→ YOUR GOAL: Report all lines of the records that contain "الحجوم".

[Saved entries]
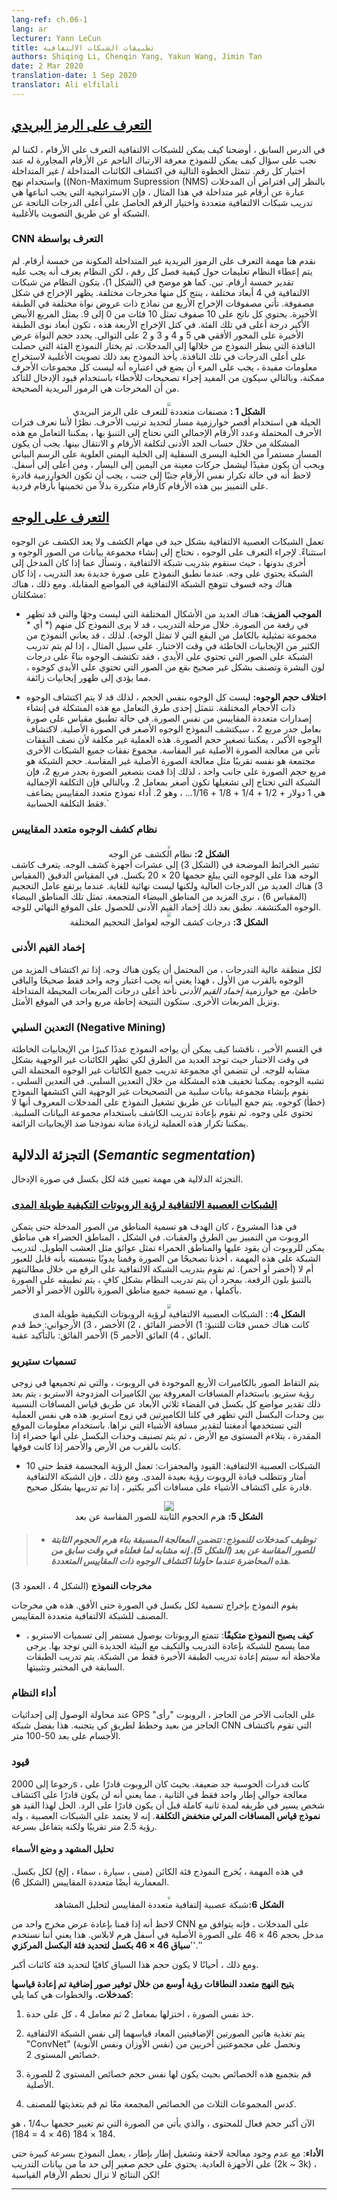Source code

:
 ```yaml
---
lang-ref: ch.06-1
lang: ar
lecturer: Yann LeCun
title: تطبيقات الشبكات الالتفافية
authors: Shiqing Li, Chenqin Yang, Yakun Wang, Jimin Tan
date: 2 Mar 2020
translation-date: 1 Sep 2020
translator: Ali elfilali
---
```


## [التعرف على الرمز البريدي](https://www.youtube.com/watch?v=ycbMGyCPzvE&t=43s)

في الدرس السابق ، أوضحنا كيف يمكن للشبكات الالتفافية التعرف على الأرقام ، لكننا لم نجب على سؤال كيف يمكن للنموذج معرفة الارتباك الناجم عن الأرقام المجاورة له عند اختيار كل رقم. تتمثل الخطوة التالية في اكتشاف الكائنات المتداخلة / غير المتداخلة واستخدام نهج ((Non-Maximum Supression (NMS)  بالنظر إلى افتراض أن المدخلات عبارة عن أرقام غير متداخلة في هذا المثال ، فإن الاستراتيجية التي يجب اتباعها هي تدريب شبكات الالتفافية متعددة واختيار الرقم الحاصل على أعلى الدرجات الناتجة عن الشبكة أو عن طريق التصويت بالأغلبية.



###  CNN التعرف بواسطة  

نقدم هنا مهمة التعرف على الرموز البريدية غير المتداخلة المكونة من خمسة أرقام. لم يتم إعطاء النظام تعليمات حول كيفية فصل كل رقم ، لكن النظام يعرف أنه يجب عليه تقدير خمسة أرقام. تين. كما هو موضح في (الشكل 1)، يتكون النظام من شبكات الالتفافية في 4 أبعاد مختلفة ، ينتج كل منها مخرجات مختلفة. يظهر الإخراج في شكل مصفوفة. تأتي مصفوفات الإخراج الأربع من نماذج ذات عروض نواة مختلفة في الطبقة الأخيرة. يحتوي كل ناتج على 10 صفوف تمثل 10 فئات من 0 إلى 9. يمثل المربع الأبيض الأكبر درجة أعلى في تلك الفئة. في كتل الإخراج الأربعة هذه ، تكون أبعاد نوى الطبقة الأخيرة على المحور الأفقي هي 5 و 4 و 3 و 2 على التوالي. يحدد حجم النواة عرض النافذة التي ينظر النموذج من خلالها إلى المدخلات. ثم يختار النموذج الفئة التي حصلت على أعلى الدرجات في تلك النافذة. يأخذ النموذج بعد ذلك تصويت الأغلبية لاستخراج معلومات مفيدة ، يجب على المرء أن يضع في اعتباره أنه ليست كل مجموعات الأحرف ممكنة، وبالتالي سيكون من المفيد إجراء تصحيحات للأخطاء باستخدام قيود الإدخال للتأكد من أن المخرجات هي الرموز البريدية الصحيحة.

<center>
<img src="{{site.baseurl}}/images/week06/06-1/O1IN3JD.png" style="zoom: 40%; background-color:#DCDCDC;"/><br>
<b>الشكل 1 :</b> مصنفات متعددة للتعرف على الرمز البريدي
</center>
الحيلة هي استخدام أقصر خوارزمية مسار لتحديد ترتيب الأحرف. نظرًا لأننا نعرف فترات الأحرف المحتملة وعدد الأرقام الإجمالي التي نحتاج إلى التنبؤ بها ، يمكننا التعامل مع هذه المشكلة من خلال حساب الحد الأدنى لتكلفة الأرقام  و الانتقال بينها. يجب أن يكون المسار مستمراً من الخلية اليسرى السفلية إلى الخلية اليمنى العلوية على الرسم البياني ويجب أن يكون مقيدًا ليشمل حركات معينة من اليمين إلى اليسار ، ومن أعلى إلى أسفل. لاحظ أنه في حالة تكرار نفس الأرقام جنبًا إلى جنب ، يجب أن تكون الخوارزمية قادرة على التمييز بين هذه الأرقام كأرقام متكررة بدلاً من تخمينها بأرقام فردية.



## [التعرف على الوجه](https://www.youtube.com/watch?v=ycbMGyCPzvE&t=1241s)

تعمل الشبكات العصبية الالتفافية بشكل جيد في مهام الكشف ولا يعد الكشف عن الوجوه استثناءً. لإجراء التعرف على الوجوه ، نحتاج إلى إنشاء مجموعة بيانات من الصور الوجوه و أخرى بدونها ، حيث سنقوم بتدريب شبكة الالتفافية ، ونسأل عما إذا كان المدخل إلى الشبكة يحتوي على وجه. عندما نطبق النموذج على صورة جديدة بعد التدريب ، إذا كان هناك وجه فسوف تتوهج الشبكة الالتفافية في المواضع المقابلة. ومع ذلك ، هناك مشكلتان:


- **الموجب المزيف**: هناك العديد من الأشكال المختلفة التي ليست وجهًا والتي قد تظهر في رقعة من الصورة. خلال مرحلة التدريب ، قد لا يرى النموذج كل منهم (* أي * مجموعة تمثيلية بالكامل من البقع التي لا تمثل الوجه). لذلك ، قد يعاني النموذج من الكثير من الإيجابيات الخاطئة في وقت الاختبار. على سبيل المثال ، إذا لم يتم تدريب الشبكة على الصور التي تحتوي على الأيدي ، فقد تكتشف الوجوه بناءً على درجات لون البشرة وتصنف بشكل غير صحيح بقع من الصور التي تحتوي على الأيدي كوجوه ، مما يؤدي إلى ظهور إيجابيات زائفة.




- **اختلاف حجم الوجوه:** ليست كل الوجوه بنفس الحجم ، لذلك قد لا يتم اكتشاف الوجوه ذات الأحجام المختلفة. تتمثل إحدى طرق التعامل مع هذه المشكلة في إنشاء إصدارات متعددة المقاييس من نفس الصورة. في حالة تطبيق مقياس على صورة بعامل جدر مربع 2 ، سيكتشف النموذج الوجوه الأصغر في الصورة الأصلية. لاكتشاف الوجوه الأكبر ، يمكننا تصغير حجم الصورة. هذه العملية غير مكلفة لأن نصف النفقات تأتي من معالجة الصورة الأصلية غير المقاسة. مجموع نفقات جميع الشبكات الأخرى مجتمعة هو نفسه تقريبًا مثل معالجة الصورة الأصلية غير المقاسة. حجم الشبكة هو مربع حجم الصورة على جانب واحد ، لذلك إذا قمت بتصغير الصورة بجدر مربع 2، فإن الشبكة التي تحتاج إلى تشغيلها تكون أصغر بمعامل 2. وبالتالي فإن التكلفة الإجمالية هي 1 دولار + 1/2 + 1/4 + 1/8 + 1/16... ، وهو 2. أداء نموذج متعدد المقاييس يضاعف فقط التكلفة الحسابية.`

  


###  نظام كشف الوجوه متعدد المقاييس

<center>
<img src="{{site.baseurl}}/images/week06/06-1/8R3v0Dj.png" style="zoom: 30%; background-color:#DCDCDC;"/><br>
<b>الشكل 2:</b> نظام الكشف عن الوجه
</center>
تشير الخرائط الموضحة في (الشكل 3) إلى عشرات أجهزة كشف الوجه. يتعرف كاشف الوجه هذا على الوجوه التي يبلغ حجمها 20 × 20 بكسل. في المقياس الدقيق (المقياس 3) هناك العديد من الدرجات العالية ولكنها ليست نهائية للغاية. عندما يرتفع عامل التحجيم (المقياس 6) ، نرى المزيد من المناطق البيضاء المتجمعة. تمثل تلك المناطق البيضاء الوجوه المكتشفة. نطبق بعد ذلك إخماد القيم الأدنى للحصول على الموقع النهائي للوجه.

<center>
<img src="{{site.baseurl}}/images/week06/06-1/CQ8T00O.png" style="zoom: 40%; background-color:#DCDCDC;"/><br>
<b>الشكل 3:</b> درجات كشف الوجه لعوامل التحجيم المختلفة
</center>


###  إخماد القيم الأدنى  

لكل منطقة عالية التدرجات ، من المحتمل أن يكون هناك وجه. إذا تم اكتشاف المزيد من الوجوه بالقرب من الأول ، فهذا يعني أنه يجب اعتبار وجه واحد فقط صحيحًا والباقي خاطئ. مع خوارزمية *إخماد القيم الأدنى* نأخذ أعلى درجات المربعات المحيطة المتداخلة ونزيل المربعات الأخرى. ستكون النتيجة إحاطة  مربع واحد في الموقع الأمثل.




###  التعدين السلبي (Negative Mining)

في القسم الأخير ، ناقشنا كيف يمكن أن يواجه النموذج عددًا كبيرًا من الإيجابيات الخاطئة في وقت الاختبار حيث توجد العديد من الطرق لكي تظهر الكائنات غير الوجهية بشكل مشابه للوجه. لن تتضمن أي مجموعة تدريب جميع الكائنات غير الوجوه المحتملة التي تشبه الوجوه. يمكننا تخفيف هذه المشكلة من خلال التعدين السلبي. في التعدين السلبي ، نقوم بإنشاء مجموعة بيانات سلبية من التصحيحات غير الوجهية التي اكتشفها النموذج (خطأ) كوجوه. يتم جمع البيانات عن طريق تشغيل النموذج على المدخلات المعروف أنها لا تحتوي على وجوه. ثم نقوم بإعادة تدريب الكاشف باستخدام مجموعة البيانات السلبية. يمكننا تكرار هذه العملية لزيادة متانة نموذجنا ضد الإيجابيات الزائفة.




## **التجزئة الدلالية** (*Semantic segmentation*)

التجزئة الدلالية هي مهمة تعيين فئة لكل بكسل في صورة الإدخال.




### [الشبكات العصبية الالتفافية لرؤية الروبوتات التكيفية طويلة المدى](https://www.youtube.com/watch?v=ycbMGyCPzvE&t=1669s)

في هذا المشروع ، كان الهدف هو تسمية المناطق من الصور المدخلة حتى يتمكن الروبوت من التمييز بين الطرق والعقبات. في الشكل ، المناطق الخضراء هي مناطق يمكن للروبوت أن يقود عليها والمناطق الحمراء تمثل عوائق مثل العشب الطويل. لتدريب الشبكة على هذه المهمة ، أخذنا تصحيحًا من الصورة وقمنا يدويًا بتسميته بأنه قابل للعبور أم لا (أخضر أو أحمر). ثم نقوم بتدريب الشبكة الالتفافية على الرقع من خلال مطالبتهم بالتنبؤ بلون الرقعة. بمجرد أن يتم تدريب النظام بشكل كافٍ ، يتم تطبيقه على الصورة بأكملها ، مع تسمية جميع مناطق الصورة باللون الأخضر أو الأحمر.



<center>
<img src="{{site.baseurl}}/images/week06/06-1/5mM7dTT.png" style="zoom: 40%; background-color:#DCDCDC;"/><br>
<b>الشكل 4: </b>:</b> الشبكات العصبية الالتفافية لرؤية الروبوتات التكيفية طويلة المدى
</center>
كانت هناك خمس فئات للتنبؤ: 1) الأخضر الفائق ، 2) الأخضر ، 3) الأرجواني: خط قدم العائق ، 4) العائق الأحمر 5) الأحمر الفائق: بالتأكيد عقبة.



### تسميات ستيريو 

يتم التقاط الصور بالكاميرات الأربع الموجودة في الروبوت ، والتي تم تجميعها في زوجي رؤية ستريو. باستخدام المسافات المعروفة بين الكاميرات المزدوجة الاستريو ، يتم بعد ذلك تقدير مواضع كل بكسل في الفضاء ثلاثي الأبعاد عن طريق قياس المسافات النسبية بين وحدات البكسل التي تظهر في كلتا الكاميرتين في زوج استريو. هذه هي نفس العملية التي تستخدمها أدمغتنا لتقدير مسافة الأشياء التي نراها. باستخدام معلومات الموقع المقدرة ، يتلاءم المستوى مع الأرض ، ثم يتم تصنيف وحدات البكسل على أنها خضراء إذا كانت بالقرب من الأرض والأحمر إذا كانت فوقها.



* الشبكات العصبية الالتفافية: القيود والمحفزات:  تعمل الرؤية المجسمة فقط حتى 10 أمتار وتتطلب قيادة الروبوت رؤية بعيدة المدى. ومع ذلك ، فإن الشبكة الالتفافية قادرة على اكتشاف الأشياء على مسافات أكبر بكثير ، إذا تم تدريبها بشكل صحيح.

  

<center>
<img src="{{site.baseurl}}/images/week06/06-1/rcxY4Lb.png" style="zoom: 100%; background-color:#DCDCDC;"/><br>
<b>الشكل 5:</b> هرم الحجوم الثابتة للصور المقاسة عن بعد
</center>



> - ##### توظيف كمدخلات للنموذج:  تتضمن المعالجة المسبقة بناء هرم الحجوم الثابتة للصور المقاسة عن بعد (الشكل 5). إنه مشابه لما فعلناه في وقت سابق من هذه المحاضرة عندما حاولنا اكتشاف الوجوه ذات المقاييس المتعددة.
>



**مخرجات النموذج** (الشكل 4 ، العمود 3)

يقوم النموذج بإخراج تسمية لكل بكسل في الصورة حتى الأفق. هذه هي مخرجات المصنف للشبكة الالتفافية متعددة المقاييس.     

* **كيف يصبح النموذج متكيفًا**: تتمتع الروبوتات بوصول مستمر إلى تسميات الاستريو ، مما يسمح للشبكة بإعادة التدريب والتكيف مع البيئة الجديدة التي توجد بها. يرجى ملاحظة أنه سيتم إعادة تدريب الطبقة الأخيرة فقط من الشبكة. يتم تدريب الطبقات السابقة في المختبر وتثبيتها.



### **أداء النظام**

عند محاولة الوصول إلى إحداثيات GPS على الجانب الآخر من الحاجز ، الروبوت "رأى" الحاجز من بعيد وخطط لطريق كي يتجنبه. هذا بفضل شبكة CNN التي تقوم باكتشاف الأجسام على بعد 50-100 متر.



### قيود

رجوعا إلى 2000s ، كانت قدرات الحوسبة جد ضعيفة. بحيث كان الروبوت قادرًا على معالجة حوالي إطار واحد فقط في الثانية ، مما يعني أنه لن يكون قادرًا على اكتشاف شخص يسير في طريقه لمدة ثانية كاملة قبل أن يكون قادرًا على الرد. الحل لهذا القيد هو **نموذج قياس المسافات المرئي منخفض التكلفة**. إنه لا يعتمد على الشبكات العصبية ، وله رؤية 2.5 متر تقريبًا ولكنه يتفاعل بسرعة.



#### **تحليل المشهد و وضع الأسماء** 

في هذه المهمة ، يُخرج النموذج فئة الكائن (مبنى ، سيارة ، سماء ، إلخ) لكل بكسل. المعمارية أيضًا متعددة المقاييس (الشكل 6).

<center>
<img src="{{site.baseurl}}/images/week06/06-1/VpVbkl5.jpg" style="zoom: 30%; background-color:#DCDCDC;"/><br>
<b>الشكل 6:</b>شبكة عصبية إلتفافية متعددة المقاييس لتحليل المشاهد
</center>



لاحظ أنه إذا قمنا بإعادة عرض مخرج واحد من CNN على المدخلات ، فإنه يتوافق مع مدخل بحجم 46 × 46 على الصورة الأصلية في أسفل هرم لابلاس. هذا يعني أننا نستخدم ''**سياق 46 × 46 بكسل لتحديد فئة البكسل المركزي**.''



ومع ذلك ، أحيانًا لا يكون حجم هذا السياق كافيًا لتحديد فئة كائنات أكبر.



**يتيح النهج متعدد النطاقات رؤية أوسع من خلال توفير صور إضافية تم إعادة قياسها كمدخلات.** والخطوات هي كما يلي:

1.  خذ نفس الصورة ، اختزلها بمعامل 2 ثم معامل 4 ، كل على حدة.

2.  يتم تغذية هاتين الصورتين الإضافيتين المعاد قياسهما إلى نفس الشبكة الالتفافية "ConvNet" (نفس الأوزان ونفس الأنوية) ونحصل على مجموعتين أخريين من خصائص المستوى 2.
3. قم بتجميع هذه الخصائص بحيث يكون لها نفس حجم خصائص المستوى 2 للصورة الأصلية.

4. كدس المجموعات الثلاث من الخصائص المجمعة معًا ثم قم بتغذيتها للمصنف.



الآن أكبر حجم فعال للمحتوى ، والذي يأتي من الصورة التي تم تغيير حجمها ب1/4 ، هو 184 × 184 (46 × 4 = 184).



**الأداء**: مع عدم وجود معالجة لاحقة وتشغيل إطار بإطار ، يعمل النموذج بسرعة كبيرة حتى على الأجهزة العادية. يحتوي على حجم صغير إلى حد ما من بيانات التدريب (2k ~ 3k) ، لكن النتائج لا تزال تحطم الأرقام القياسية!

-----------------------------------------------------------------------------------------------------------------------------------------------------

→ RESPONSE BOX:
<b>الشكل 5:</b> هرم الحجوم الثابتة للصور المقاسة عن بعد
> - ##### توظيف كمدخلات للنموذج:  تتضمن المعالجة المسبقة بناء هرم الحجوم الثابتة للصور المقاسة عن بعد (الشكل 5). إنه مشابه لما فعلناه في وقت سابق من هذه المحاضرة عندما حاولنا اكتشاف الوجوه ذات المقاييس المتعددة.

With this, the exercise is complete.